> What you should do
Each record needs to be echoed exactly; can you do that?

Items from a dataset:

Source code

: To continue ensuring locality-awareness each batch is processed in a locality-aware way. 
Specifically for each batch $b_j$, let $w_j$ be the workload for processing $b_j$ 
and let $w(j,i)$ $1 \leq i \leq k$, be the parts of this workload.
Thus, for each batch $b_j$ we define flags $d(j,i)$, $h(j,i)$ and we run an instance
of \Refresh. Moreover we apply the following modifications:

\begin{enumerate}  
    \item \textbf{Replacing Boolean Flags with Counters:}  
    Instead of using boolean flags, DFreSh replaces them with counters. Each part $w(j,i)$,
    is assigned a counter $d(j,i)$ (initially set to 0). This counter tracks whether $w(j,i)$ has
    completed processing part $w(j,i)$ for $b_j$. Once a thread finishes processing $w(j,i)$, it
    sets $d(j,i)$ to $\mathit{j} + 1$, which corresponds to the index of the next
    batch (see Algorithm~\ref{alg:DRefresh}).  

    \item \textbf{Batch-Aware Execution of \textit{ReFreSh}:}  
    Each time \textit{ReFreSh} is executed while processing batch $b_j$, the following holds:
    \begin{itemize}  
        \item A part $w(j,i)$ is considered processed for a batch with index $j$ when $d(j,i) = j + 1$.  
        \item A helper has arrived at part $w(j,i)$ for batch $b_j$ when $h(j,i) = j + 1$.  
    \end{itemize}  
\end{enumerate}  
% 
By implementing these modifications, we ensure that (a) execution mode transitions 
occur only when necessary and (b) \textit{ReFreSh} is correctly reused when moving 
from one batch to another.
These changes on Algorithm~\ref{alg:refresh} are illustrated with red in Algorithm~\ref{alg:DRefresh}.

> Result
Source code

: To continue ensuring locality-awareness each batch is processed in a locality-aware way. 
Specifically for each batch $b_j$, let $w_j$ be the workload for processing $b_j$ 
and let $w(j,i)$ $1 \leq i \leq k$, be the parts of this workload.
Thus, for each batch $b_j$ we define flags $d(j,i)$, $h(j,i)$ and we run an instance
of \Refresh. Moreover we apply the following modifications:

\begin{enumerate}  
    \item \textbf{Replacing Boolean Flags with Counters:}  
    Instead of using boolean flags, DFreSh replaces them with counters. Each part $w(j,i)$,
    is assigned a counter $d(j,i)$ (initially set to 0). This counter tracks whether $w(j,i)$ has
    completed processing part $w(j,i)$ for $b_j$. Once a thread finishes processing $w(j,i)$, it
    sets $d(j,i)$ to $\mathit{j} + 1$, which corresponds to the index of the next
    batch (see Algorithm~\ref{alg:DRefresh}).  

    \item \textbf{Batch-Aware Execution of \textit{ReFreSh}:}  
    Each time \textit{ReFreSh} is executed while processing batch $b_j$, the following holds:
    \begin{itemize}  
        \item A part $w(j,i)$ is considered processed for a batch with index $j$ when $d(j,i) = j + 1$.  
        \item A helper has arrived at part $w(j,i)$ for batch $b_j$ when $h(j,i) = j + 1$.  
    \end{itemize}  
\end{enumerate}  
% 
By implementing these modifications, we ensure that (a) execution mode transitions 
occur only when necessary and (b) \textit{ReFreSh} is correctly reused when moving 
from one batch to another.
These changes on Algorithm~\ref{alg:refresh} are illustrated with red in Algorithm~\ref{alg:DRefresh}.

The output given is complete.